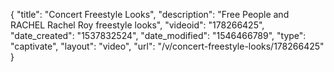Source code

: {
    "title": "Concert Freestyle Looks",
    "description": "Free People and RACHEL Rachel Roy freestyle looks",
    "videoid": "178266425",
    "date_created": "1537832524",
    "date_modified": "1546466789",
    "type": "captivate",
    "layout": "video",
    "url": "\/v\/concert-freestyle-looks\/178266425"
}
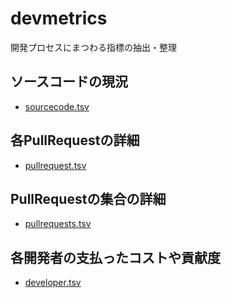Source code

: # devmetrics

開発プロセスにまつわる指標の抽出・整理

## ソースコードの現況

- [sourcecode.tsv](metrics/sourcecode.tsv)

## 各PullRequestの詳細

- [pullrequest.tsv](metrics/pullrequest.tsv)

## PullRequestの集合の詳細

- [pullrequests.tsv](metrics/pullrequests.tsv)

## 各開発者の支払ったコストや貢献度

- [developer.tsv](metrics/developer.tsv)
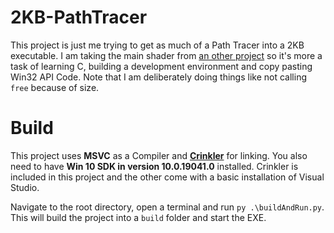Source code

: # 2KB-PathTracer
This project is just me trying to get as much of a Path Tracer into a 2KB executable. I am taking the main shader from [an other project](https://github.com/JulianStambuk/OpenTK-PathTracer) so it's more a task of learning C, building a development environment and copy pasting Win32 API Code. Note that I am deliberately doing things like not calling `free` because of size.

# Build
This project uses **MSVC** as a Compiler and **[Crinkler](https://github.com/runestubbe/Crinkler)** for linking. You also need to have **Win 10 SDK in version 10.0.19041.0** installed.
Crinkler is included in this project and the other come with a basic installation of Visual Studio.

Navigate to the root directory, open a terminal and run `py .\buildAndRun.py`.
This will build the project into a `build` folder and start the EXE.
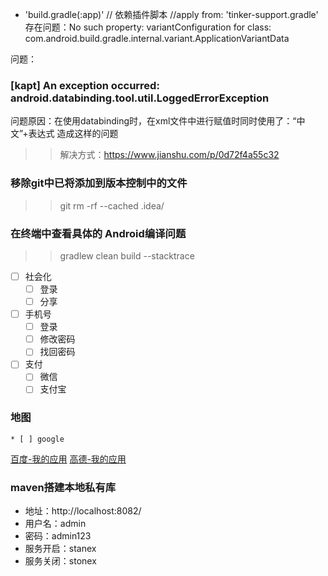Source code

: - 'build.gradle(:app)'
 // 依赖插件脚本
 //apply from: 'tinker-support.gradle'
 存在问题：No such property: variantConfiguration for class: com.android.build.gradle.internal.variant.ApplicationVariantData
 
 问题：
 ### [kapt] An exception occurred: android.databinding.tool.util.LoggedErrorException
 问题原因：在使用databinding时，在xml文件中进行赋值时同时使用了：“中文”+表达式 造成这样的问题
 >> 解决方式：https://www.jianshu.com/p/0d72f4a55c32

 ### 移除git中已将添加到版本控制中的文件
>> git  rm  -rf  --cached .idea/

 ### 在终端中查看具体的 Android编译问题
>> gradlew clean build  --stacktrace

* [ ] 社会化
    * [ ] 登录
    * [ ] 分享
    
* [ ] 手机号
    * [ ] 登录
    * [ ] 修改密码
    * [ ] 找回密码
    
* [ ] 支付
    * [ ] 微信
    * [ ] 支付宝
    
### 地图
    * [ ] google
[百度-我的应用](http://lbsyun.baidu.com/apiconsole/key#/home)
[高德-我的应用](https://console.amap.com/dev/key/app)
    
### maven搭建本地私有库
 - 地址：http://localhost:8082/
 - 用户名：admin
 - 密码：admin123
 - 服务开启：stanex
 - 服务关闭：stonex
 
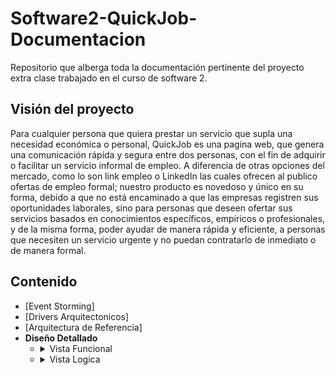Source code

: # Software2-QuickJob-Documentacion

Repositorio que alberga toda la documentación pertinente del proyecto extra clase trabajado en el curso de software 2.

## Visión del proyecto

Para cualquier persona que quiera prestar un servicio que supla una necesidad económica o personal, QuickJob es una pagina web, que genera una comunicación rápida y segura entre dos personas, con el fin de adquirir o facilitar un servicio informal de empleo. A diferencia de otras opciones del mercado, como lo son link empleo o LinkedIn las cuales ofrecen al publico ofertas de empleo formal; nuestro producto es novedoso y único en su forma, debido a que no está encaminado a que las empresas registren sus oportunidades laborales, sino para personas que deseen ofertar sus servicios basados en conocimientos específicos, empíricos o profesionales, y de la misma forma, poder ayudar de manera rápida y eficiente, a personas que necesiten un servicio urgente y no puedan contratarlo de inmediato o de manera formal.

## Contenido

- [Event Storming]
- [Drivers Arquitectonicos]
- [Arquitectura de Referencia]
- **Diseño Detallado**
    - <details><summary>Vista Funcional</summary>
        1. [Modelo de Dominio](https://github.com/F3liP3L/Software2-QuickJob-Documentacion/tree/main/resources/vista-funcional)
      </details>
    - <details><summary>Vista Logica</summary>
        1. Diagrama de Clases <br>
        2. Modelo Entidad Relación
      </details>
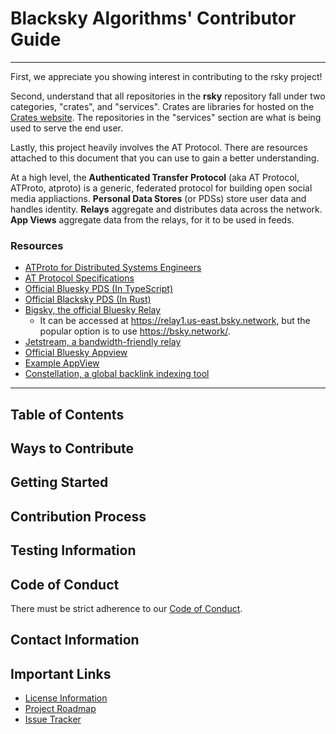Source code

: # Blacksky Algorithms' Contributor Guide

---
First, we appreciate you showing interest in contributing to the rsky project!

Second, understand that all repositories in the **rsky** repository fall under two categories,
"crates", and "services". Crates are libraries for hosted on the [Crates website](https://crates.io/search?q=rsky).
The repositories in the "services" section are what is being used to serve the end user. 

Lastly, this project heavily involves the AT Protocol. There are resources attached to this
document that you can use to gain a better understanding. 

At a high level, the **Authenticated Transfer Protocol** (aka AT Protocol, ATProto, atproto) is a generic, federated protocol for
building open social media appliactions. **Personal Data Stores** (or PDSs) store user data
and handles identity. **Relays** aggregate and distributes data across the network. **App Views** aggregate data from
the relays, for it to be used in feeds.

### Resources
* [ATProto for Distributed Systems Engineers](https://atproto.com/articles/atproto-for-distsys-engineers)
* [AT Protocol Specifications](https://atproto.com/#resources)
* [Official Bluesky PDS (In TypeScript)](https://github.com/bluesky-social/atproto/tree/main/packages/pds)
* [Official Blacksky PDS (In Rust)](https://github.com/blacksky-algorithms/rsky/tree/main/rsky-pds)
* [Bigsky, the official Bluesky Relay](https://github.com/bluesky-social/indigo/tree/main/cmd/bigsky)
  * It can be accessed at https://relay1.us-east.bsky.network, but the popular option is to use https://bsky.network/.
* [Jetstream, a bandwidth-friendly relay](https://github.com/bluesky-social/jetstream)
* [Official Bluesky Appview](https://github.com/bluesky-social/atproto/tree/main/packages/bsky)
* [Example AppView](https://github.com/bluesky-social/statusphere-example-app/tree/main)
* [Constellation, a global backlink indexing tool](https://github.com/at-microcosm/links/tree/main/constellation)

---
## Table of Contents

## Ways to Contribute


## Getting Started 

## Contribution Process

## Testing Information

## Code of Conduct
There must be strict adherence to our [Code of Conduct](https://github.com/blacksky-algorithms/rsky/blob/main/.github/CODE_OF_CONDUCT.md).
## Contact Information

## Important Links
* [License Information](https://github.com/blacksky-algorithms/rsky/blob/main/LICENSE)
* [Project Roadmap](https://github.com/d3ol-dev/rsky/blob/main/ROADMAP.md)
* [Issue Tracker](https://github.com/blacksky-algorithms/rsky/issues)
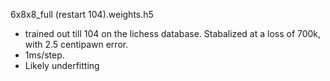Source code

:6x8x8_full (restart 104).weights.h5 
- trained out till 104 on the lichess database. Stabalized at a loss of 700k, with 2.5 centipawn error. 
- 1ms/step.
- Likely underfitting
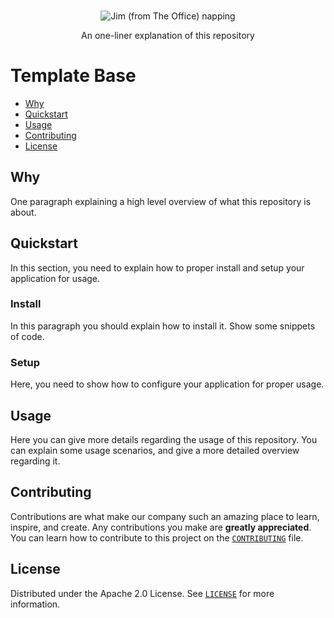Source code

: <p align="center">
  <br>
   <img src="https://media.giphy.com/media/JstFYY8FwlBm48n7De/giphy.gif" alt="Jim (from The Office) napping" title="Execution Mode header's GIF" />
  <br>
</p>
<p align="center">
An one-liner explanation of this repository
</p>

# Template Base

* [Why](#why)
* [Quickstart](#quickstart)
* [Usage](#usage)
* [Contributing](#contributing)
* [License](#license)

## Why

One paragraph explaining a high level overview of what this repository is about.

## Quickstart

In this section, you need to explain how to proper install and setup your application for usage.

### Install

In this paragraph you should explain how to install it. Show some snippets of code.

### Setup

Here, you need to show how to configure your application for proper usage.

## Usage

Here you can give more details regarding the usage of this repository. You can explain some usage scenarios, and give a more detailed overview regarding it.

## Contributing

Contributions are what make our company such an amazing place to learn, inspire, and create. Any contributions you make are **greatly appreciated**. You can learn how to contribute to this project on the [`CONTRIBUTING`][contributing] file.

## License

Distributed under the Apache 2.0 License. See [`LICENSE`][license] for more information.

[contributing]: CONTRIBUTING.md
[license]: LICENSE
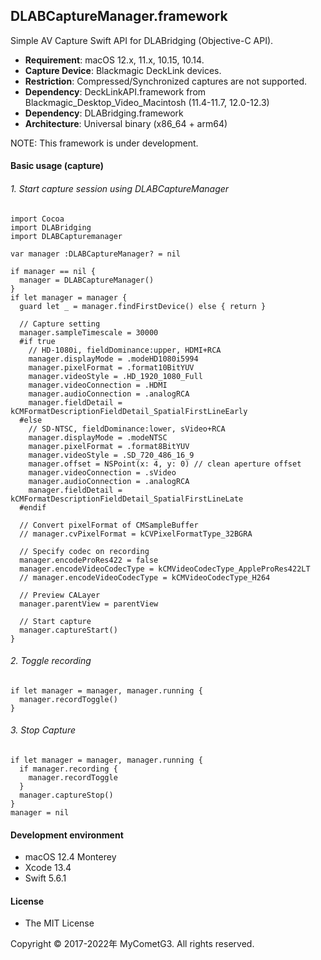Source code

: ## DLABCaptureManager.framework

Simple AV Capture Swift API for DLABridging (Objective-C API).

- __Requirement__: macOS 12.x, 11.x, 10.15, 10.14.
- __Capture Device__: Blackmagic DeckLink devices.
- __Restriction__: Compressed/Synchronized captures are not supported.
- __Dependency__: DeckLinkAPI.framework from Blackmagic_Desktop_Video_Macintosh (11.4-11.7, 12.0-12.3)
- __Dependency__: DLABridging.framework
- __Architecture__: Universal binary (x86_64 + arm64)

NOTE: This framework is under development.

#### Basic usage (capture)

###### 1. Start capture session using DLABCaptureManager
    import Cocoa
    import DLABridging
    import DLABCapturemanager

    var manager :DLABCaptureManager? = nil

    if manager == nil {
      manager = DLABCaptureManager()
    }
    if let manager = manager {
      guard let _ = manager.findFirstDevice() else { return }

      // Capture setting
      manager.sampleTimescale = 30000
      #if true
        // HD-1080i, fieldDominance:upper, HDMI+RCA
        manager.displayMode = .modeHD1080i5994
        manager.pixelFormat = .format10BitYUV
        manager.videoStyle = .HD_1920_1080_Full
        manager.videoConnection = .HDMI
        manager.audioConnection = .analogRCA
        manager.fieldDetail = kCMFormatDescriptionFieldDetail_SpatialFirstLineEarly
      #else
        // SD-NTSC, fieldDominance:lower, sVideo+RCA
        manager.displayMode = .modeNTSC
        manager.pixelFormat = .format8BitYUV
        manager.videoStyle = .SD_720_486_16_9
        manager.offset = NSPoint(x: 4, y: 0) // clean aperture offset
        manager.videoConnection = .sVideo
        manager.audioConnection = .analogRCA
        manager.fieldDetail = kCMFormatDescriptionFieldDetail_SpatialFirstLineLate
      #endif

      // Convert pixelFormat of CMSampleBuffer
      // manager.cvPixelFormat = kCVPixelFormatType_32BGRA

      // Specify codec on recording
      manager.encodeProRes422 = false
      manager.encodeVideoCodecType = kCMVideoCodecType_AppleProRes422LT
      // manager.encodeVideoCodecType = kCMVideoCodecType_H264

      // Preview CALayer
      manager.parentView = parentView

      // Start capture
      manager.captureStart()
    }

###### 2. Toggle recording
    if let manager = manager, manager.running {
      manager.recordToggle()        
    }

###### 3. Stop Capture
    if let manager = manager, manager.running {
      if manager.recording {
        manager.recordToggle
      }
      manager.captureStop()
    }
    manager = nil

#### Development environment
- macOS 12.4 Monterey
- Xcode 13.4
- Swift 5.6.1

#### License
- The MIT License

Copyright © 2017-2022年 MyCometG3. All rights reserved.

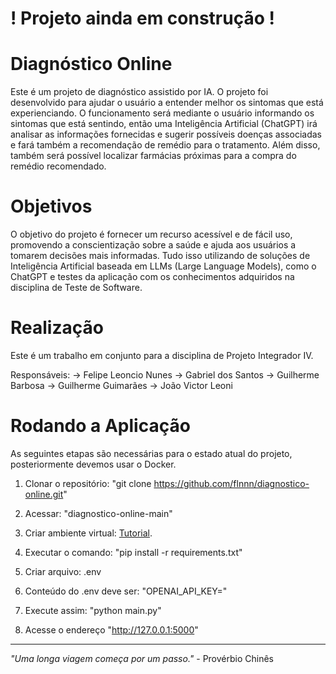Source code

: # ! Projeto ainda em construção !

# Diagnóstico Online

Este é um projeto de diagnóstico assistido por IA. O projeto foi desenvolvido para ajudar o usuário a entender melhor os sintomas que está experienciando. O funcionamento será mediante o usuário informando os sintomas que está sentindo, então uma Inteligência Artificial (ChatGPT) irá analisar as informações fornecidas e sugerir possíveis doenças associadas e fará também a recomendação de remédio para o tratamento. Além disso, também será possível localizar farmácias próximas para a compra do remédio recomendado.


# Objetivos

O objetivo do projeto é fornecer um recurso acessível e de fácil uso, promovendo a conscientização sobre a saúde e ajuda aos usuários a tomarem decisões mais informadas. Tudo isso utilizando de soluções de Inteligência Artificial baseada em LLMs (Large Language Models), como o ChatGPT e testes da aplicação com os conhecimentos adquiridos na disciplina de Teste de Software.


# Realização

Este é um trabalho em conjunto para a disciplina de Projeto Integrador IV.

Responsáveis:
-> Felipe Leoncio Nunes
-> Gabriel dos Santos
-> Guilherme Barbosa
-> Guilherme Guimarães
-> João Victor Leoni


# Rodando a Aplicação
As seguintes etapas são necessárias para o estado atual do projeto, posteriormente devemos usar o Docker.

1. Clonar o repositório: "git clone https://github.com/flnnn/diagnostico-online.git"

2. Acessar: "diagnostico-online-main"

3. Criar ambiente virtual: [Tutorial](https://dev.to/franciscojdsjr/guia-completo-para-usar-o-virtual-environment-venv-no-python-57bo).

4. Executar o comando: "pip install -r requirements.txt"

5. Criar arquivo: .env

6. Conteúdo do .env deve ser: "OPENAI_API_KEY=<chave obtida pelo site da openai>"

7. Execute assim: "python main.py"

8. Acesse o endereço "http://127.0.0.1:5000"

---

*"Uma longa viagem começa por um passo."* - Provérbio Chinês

--------------------------------

Scan the listing above and identify each line holding the string "some"; copy every such line.

**Exercise result**:
In this paragraph you should explain how to install it. Show some snippets of code.
Here you can give more details regarding the usage of this repository. You can explain some usage scenarios, and give a more detailed overview regarding it.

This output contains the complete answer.